Top of Data excerpts

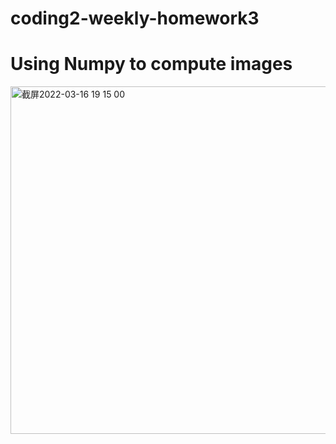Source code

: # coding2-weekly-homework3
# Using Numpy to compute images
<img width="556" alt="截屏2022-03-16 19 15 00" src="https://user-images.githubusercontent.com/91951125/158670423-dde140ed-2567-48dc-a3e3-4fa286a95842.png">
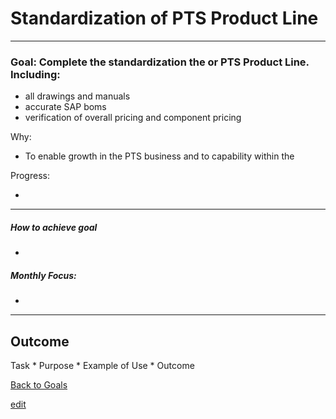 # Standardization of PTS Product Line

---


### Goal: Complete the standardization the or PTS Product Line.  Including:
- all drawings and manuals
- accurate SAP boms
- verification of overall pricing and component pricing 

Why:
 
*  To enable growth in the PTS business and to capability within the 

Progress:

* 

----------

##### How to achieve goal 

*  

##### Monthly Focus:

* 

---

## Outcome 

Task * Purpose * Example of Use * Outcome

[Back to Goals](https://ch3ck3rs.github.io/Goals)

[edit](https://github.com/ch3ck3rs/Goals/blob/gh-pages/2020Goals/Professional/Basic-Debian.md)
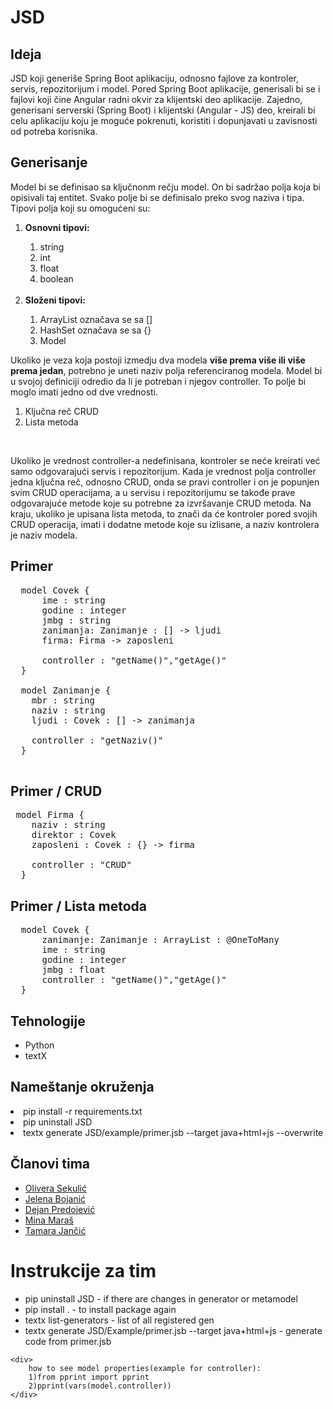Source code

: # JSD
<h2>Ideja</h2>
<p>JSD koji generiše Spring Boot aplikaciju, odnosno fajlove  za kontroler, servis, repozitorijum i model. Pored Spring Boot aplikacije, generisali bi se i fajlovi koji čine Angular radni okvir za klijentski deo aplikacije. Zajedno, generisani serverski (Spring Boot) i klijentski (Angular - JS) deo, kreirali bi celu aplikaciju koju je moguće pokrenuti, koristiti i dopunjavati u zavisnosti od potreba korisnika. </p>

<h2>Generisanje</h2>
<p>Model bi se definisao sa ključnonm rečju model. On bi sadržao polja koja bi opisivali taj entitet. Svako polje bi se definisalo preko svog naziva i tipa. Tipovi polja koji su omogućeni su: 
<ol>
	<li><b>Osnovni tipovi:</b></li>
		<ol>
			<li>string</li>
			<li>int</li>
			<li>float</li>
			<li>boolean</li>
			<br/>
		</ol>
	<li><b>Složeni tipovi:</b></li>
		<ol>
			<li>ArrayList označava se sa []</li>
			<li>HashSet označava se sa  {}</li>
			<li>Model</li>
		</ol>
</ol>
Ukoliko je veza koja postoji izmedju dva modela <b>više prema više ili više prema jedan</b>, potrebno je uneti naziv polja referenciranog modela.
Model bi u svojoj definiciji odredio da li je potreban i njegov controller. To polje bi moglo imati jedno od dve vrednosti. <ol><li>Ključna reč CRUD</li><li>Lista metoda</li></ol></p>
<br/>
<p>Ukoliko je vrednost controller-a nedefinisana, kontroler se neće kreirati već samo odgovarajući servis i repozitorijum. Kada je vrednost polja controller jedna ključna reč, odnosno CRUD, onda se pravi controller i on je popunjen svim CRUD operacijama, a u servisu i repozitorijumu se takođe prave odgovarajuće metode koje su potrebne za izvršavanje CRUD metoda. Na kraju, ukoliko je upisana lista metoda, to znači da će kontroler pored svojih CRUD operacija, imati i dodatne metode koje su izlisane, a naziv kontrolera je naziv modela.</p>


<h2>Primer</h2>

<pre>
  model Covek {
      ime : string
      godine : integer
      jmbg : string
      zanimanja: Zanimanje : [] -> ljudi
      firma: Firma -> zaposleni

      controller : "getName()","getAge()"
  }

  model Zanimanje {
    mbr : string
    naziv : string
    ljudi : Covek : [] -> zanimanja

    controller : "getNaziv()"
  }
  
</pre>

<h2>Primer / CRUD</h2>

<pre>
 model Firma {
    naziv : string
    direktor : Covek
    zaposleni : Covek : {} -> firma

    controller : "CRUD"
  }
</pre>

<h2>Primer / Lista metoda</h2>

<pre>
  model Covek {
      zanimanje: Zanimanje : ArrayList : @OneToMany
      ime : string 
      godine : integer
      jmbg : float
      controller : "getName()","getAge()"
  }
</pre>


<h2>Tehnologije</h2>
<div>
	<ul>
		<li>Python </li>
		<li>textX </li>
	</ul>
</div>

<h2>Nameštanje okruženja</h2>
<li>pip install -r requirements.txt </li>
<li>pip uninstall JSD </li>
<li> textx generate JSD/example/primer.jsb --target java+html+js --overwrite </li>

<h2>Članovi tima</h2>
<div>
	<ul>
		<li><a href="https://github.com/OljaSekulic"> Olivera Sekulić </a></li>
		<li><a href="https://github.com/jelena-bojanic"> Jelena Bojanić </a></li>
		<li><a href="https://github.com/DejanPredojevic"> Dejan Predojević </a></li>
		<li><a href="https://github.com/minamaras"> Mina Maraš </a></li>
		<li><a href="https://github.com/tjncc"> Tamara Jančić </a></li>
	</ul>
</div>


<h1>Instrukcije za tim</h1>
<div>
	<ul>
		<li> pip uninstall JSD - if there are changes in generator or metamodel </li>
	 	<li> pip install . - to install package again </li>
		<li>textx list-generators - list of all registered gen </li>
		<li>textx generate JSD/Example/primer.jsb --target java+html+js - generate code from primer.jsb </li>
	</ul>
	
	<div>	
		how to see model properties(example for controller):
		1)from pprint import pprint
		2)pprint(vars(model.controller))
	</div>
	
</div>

Bottom of Data excerpts

Your task
Return the preceding entries exactly, each word as given, but leave out any picture.

Solution
Source code

: # coding2-weekly-homework3
# Using Numpy to compute images
<img width="556" alt="截屏2022-03-16 19 15 00" src="https://user-images.githubusercontent.com/91951125/158670423-dde140ed-2567-48dc-a3e3-4fa286a95842.png">
 # Standardization of PTS Product Line

---


### Goal: Complete the standardization the or PTS Product Line.  Including:
- all drawings and manuals
- accurate SAP boms
- verification of overall pricing and component pricing 

Why:
 
*  To enable growth in the PTS business and to capability within the 

Progress:

* 

----------

##### How to achieve goal 

*  

##### Monthly Focus:

* 

---

## Outcome 

Task * Purpose * Example of Use * Outcome

[Back to Goals](https://ch3ck3rs.github.io/Goals)

[edit](https://github.com/ch3ck3rs/Goals/blob/gh-pages/2020Goals/Professional/Basic-Debian.md)
Source code

: # JSD
<h2>Ideja</h2>
<p>JSD koji generiše Spring Boot aplikaciju, odnosno fajlove  za kontroler, servis, repozitorijum i model. Pored Spring Boot aplikacije, generisali bi se i fajlovi koji čine Angular radni okvir za klijentski deo aplikacije. Zajedno, generisani serverski (Spring Boot) i klijentski (Angular - JS) deo, kreirali bi celu aplikaciju koju je moguće pokrenuti, koristiti i dopunjavati u zavisnosti od potreba korisnika. </p>

<h2>Generisanje</h2>
<p>Model bi se definisao sa ključnonm rečju model. On bi sadržao polja koja bi opisivali taj entitet. Svako polje bi se definisalo preko svog naziva i tipa. Tipovi polja koji su omogućeni su: 
<ol>
	<li><b>Osnovni tipovi:</b></li>
		<ol>
			<li>string</li>
			<li>int</li>
			<li>float</li>
			<li>boolean</li>
			<br/>
		</ol>
	<li><b>Složeni tipovi:</b></li>
		<ol>
			<li>ArrayList označava se sa []</li>
			<li>HashSet označava se sa  {}</li>
			<li>Model</li>
		</ol>
</ol>
Ukoliko je veza koja postoji izmedju dva modela <b>više prema više ili više prema jedan</b>, potrebno je uneti naziv polja referenciranog modela.
Model bi u svojoj definiciji odredio da li je potreban i njegov controller. To polje bi moglo imati jedno od dve vrednosti. <ol><li>Ključna reč CRUD</li><li>Lista metoda</li></ol></p>
<br/>
<p>Ukoliko je vrednost controller-a nedefinisana, kontroler se neće kreirati već samo odgovarajući servis i repozitorijum. Kada je vrednost polja controller jedna ključna reč, odnosno CRUD, onda se pravi controller i on je popunjen svim CRUD operacijama, a u servisu i repozitorijumu se takođe prave odgovarajuće metode koje su potrebne za izvršavanje CRUD metoda. Na kraju, ukoliko je upisana lista metoda, to znači da će kontroler pored svojih CRUD operacija, imati i dodatne metode koje su izlisane, a naziv kontrolera je naziv modela.</p>


<h2>Primer</h2>

<pre>
  model Covek {
      ime : string
      godine : integer
      jmbg : string
      zanimanja: Zanimanje : [] -> ljudi
      firma: Firma -> zaposleni

      controller : "getName()","getAge()"
  }

  model Zanimanje {
    mbr : string
    naziv : string
    ljudi : Covek : [] -> zanimanja

    controller : "getNaziv()"
  }
  
</pre>

<h2>Primer / CRUD</h2>

<pre>
 model Firma {
    naziv : string
    direktor : Covek
    zaposleni : Covek : {} -> firma

    controller : "CRUD"
  }
</pre>

<h2>Primer / Lista metoda</h2>

<pre>
  model Covek {
      zanimanje: Zanimanje : ArrayList : @OneToMany
      ime : string 
      godine : integer
      jmbg : float
      controller : "getName()","getAge()"
  }
</pre>


<h2>Tehnologije</h2>
<div>
	<ul>
		<li>Python </li>
		<li>textX </li>
	</ul>
</div>

<h2>Nameštanje okruženja</h2>
<li>pip install -r requirements.txt </li>
<li>pip uninstall JSD </li>
<li> textx generate JSD/example/primer.jsb --target java+html+js --overwrite </li>

<h2>Članovi tima</h2>
<div>
	<ul>
		<li><a href="https://github.com/OljaSekulic"> Olivera Sekulić </a></li>
		<li><a href="https://github.com/jelena-bojanic"> Jelena Bojanić </a></li>
		<li><a href="https://github.com/DejanPredojevic"> Dejan Predojević </a></li>
		<li><a href="https://github.com/minamaras"> Mina Maraš </a></li>
		<li><a href="https://github.com/tjncc"> Tamara Jančić </a></li>
	</ul>
</div>


<h1>Instrukcije za tim</h1>
<div>
	<ul>
		<li> pip uninstall JSD - if there are changes in generator or metamodel </li>
	 	<li> pip install . - to install package again </li>
		<li>textx list-generators - list of all registered gen </li>
		<li>textx generate JSD/Example/primer.jsb --target java+html+js - generate code from primer.jsb </li>
	</ul>
	
	<div>	
		how to see model properties(example for controller):
		1)from pprint import pprint
		2)pprint(vars(model.controller))
	</div>
	
</div>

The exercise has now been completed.